Project 3: Demand Paging

Fall 2024

Due: Friday, December 6 at 11:59pm (No time for extensions or late submissions)

The last project! In project 2, each process had a page table that was initialized with physical pages and their contents when the process was created. In project 3, you will implement a more sophisticated memory management system where physical pages are allocated on demand and pages that cannot fit in physical memory will be stored on disk.

Background

You will implement and debug virtual memory in two main steps. First, you will implement demand paging using page faults to dynamically initialize process virtual pages on demand, rather than initializing page frames for each process in advance at exec time as you did in project 2. Next, you will implement page replacement, enabling your kernel to evict a virtual page from memory to free up a physical page frame to satisfy a page fault. Demand paging and page replacement together allow your kernel to "overbook" memory by executing more processes than would fit in machine memory at any one time, using page faults to multiplex the available physical page frames among the larger number of process virtual pages. When implemented correctly, virtual memory is undetectable to user programs unless they monitor their own performance.

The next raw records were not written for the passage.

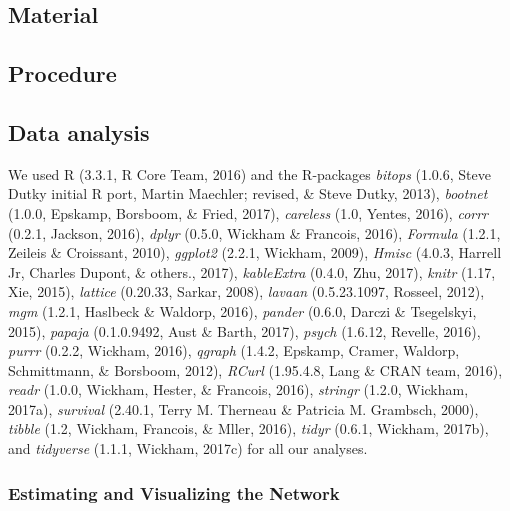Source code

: \documentclass[english,man]{apa6}
\theoremstyle{definition}
\theoremstyle{definition}
\theoremstyle{remark}
\begin{document}
\subsection{Material}\label{material}

\subsection{Procedure}\label{procedure}

\subsection{Data analysis}\label{data-analysis}

We used R (3.3.1, R Core Team, 2016) and the R-packages \emph{bitops}
(1.0.6, Steve Dutky initial R port, Martin Maechler; revised, \& Steve
Dutky, 2013), \emph{bootnet} (1.0.0, Epskamp, Borsboom, \& Fried, 2017),
\emph{careless} (1.0, Yentes, 2016), \emph{corrr} (0.2.1, Jackson,
2016), \emph{dplyr} (0.5.0, Wickham \& Francois, 2016), \emph{Formula}
(1.2.1, Zeileis \& Croissant, 2010), \emph{ggplot2} (2.2.1, Wickham,
2009), \emph{Hmisc} (4.0.3, Harrell Jr, Charles Dupont, \& others.,
2017), \emph{kableExtra} (0.4.0, Zhu, 2017), \emph{knitr} (1.17, Xie,
2015), \emph{lattice} (0.20.33, Sarkar, 2008), \emph{lavaan}
(0.5.23.1097, Rosseel, 2012), \emph{mgm} (1.2.1, Haslbeck \& Waldorp,
2016), \emph{pander} (0.6.0, Darczi \& Tsegelskyi, 2015), \emph{papaja}
(0.1.0.9492, Aust \& Barth, 2017), \emph{psych} (1.6.12, Revelle, 2016),
\emph{purrr} (0.2.2, Wickham, 2016), \emph{qgraph} (1.4.2, Epskamp,
Cramer, Waldorp, Schmittmann, \& Borsboom, 2012), \emph{RCurl}
(1.95.4.8, Lang \& CRAN team, 2016), \emph{readr} (1.0.0, Wickham,
Hester, \& Francois, 2016), \emph{stringr} (1.2.0, Wickham, 2017a),
\emph{survival} (2.40.1, Terry M. Therneau \& Patricia M. Grambsch,
2000), \emph{tibble} (1.2, Wickham, Francois, \& Mller, 2016),
\emph{tidyr} (0.6.1, Wickham, 2017b), and \emph{tidyverse} (1.1.1,
Wickham, 2017c) for all our analyses.

\subsubsection{Estimating and Visualizing the
Network}\label{estimating-and-visualizing-the-network}
\end{document}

You project will implement the following functionality:

  1. Demand Paging. Pages will be in physical memory only as needed. When no physical pages are free, it is necessary to free pages, possibly evicting pages to swap.
  2. Lazy Loading. To fulfill the spirit of demand paging, processes should load no pages when started, and depend on demand paging to provide even the first instruction they execute. When you are done, loadSections will not allocate even a single page.
  3. Page Pinning. At times it will be necessary to "pin" a page in memory, making it temporarily impossible to evict.

The changes you make to Nachos will be in these two files in the vm directory:

These classes inherit from UserKernel and UserProcess. While the VM versions of these classes will be able to depend upon functionality in the base classes, the focus in this project will be on demand-paged virtual memory. As a result, you will be implementing new versions of key methods in VMProcess such as loadSections, readVirtualMemory, and writeVirtualMemory.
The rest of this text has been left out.